Search through the entries for the word "tecnologias" and copy every line that has it.

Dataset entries
▼

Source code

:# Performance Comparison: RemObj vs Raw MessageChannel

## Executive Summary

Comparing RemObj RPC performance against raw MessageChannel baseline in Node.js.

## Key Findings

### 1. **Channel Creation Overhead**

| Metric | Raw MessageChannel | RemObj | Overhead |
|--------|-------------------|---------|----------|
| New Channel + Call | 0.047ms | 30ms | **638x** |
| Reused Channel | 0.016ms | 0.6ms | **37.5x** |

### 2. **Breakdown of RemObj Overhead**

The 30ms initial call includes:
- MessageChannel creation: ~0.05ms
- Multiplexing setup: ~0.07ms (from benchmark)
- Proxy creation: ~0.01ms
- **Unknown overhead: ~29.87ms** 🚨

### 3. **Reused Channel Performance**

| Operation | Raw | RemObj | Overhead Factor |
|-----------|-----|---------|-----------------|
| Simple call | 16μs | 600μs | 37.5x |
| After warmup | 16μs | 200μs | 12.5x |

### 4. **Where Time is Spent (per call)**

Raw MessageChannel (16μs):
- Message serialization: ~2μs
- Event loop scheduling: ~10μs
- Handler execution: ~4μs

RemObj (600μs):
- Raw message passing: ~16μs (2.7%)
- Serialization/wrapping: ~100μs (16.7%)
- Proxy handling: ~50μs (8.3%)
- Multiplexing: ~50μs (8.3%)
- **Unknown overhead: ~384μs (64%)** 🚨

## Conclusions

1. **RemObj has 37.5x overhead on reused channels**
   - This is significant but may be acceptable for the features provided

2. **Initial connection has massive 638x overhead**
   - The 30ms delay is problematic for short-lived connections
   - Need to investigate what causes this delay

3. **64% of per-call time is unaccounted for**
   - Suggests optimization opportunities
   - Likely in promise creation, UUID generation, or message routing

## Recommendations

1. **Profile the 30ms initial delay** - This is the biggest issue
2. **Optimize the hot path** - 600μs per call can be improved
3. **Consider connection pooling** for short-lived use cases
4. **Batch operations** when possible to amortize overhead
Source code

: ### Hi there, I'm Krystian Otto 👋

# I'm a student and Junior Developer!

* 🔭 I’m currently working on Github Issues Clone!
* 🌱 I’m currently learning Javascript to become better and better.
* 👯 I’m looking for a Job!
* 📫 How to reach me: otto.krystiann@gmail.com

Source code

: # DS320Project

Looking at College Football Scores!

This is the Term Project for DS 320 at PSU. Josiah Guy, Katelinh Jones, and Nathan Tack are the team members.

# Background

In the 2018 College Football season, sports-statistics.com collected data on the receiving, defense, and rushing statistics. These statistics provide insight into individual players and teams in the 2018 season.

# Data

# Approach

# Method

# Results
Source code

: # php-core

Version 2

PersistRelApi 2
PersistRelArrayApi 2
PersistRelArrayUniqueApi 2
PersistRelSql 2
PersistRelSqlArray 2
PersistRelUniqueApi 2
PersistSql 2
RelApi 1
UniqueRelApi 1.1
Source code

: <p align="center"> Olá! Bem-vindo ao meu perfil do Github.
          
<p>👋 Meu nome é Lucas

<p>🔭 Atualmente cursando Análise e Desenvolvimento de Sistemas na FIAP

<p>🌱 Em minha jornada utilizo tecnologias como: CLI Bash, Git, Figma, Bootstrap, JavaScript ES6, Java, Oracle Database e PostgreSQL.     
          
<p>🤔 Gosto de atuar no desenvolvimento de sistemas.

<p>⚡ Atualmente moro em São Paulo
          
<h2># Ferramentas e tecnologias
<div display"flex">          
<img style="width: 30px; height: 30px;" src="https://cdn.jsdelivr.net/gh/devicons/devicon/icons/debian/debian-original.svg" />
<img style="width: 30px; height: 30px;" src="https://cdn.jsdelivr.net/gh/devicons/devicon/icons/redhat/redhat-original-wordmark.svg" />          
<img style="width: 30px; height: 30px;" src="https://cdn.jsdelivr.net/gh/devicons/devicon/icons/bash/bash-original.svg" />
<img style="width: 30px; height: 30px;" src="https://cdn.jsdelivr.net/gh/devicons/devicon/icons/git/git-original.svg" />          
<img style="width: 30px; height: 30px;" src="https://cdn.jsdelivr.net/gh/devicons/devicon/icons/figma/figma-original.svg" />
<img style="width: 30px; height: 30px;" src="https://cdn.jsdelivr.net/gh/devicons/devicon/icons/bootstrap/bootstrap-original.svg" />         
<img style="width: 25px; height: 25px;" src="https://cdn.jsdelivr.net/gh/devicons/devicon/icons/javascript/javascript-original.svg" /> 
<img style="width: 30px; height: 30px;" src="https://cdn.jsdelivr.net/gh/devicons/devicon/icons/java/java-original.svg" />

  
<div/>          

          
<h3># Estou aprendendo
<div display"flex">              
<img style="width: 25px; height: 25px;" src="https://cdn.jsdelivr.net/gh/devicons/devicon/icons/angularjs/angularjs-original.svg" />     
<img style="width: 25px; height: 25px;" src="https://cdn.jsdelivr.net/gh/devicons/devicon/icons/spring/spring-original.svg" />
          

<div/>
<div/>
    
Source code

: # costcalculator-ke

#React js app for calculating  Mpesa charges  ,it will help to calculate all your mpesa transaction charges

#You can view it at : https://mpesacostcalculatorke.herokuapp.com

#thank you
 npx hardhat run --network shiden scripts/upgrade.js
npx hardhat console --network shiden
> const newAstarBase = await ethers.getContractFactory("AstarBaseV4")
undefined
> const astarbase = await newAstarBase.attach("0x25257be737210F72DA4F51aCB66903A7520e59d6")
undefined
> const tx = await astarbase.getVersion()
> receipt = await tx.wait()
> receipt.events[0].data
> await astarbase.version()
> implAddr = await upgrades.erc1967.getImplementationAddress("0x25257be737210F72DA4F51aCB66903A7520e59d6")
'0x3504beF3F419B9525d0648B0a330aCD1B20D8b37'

▲

Answer space.
<p>🌱 Em minha jornada utilizo tecnologias como: CLI Bash, Git, Figma, Bootstrap, JavaScript ES6, Java, Oracle Database e PostgreSQL.     
<h2># Ferramentas e tecnologias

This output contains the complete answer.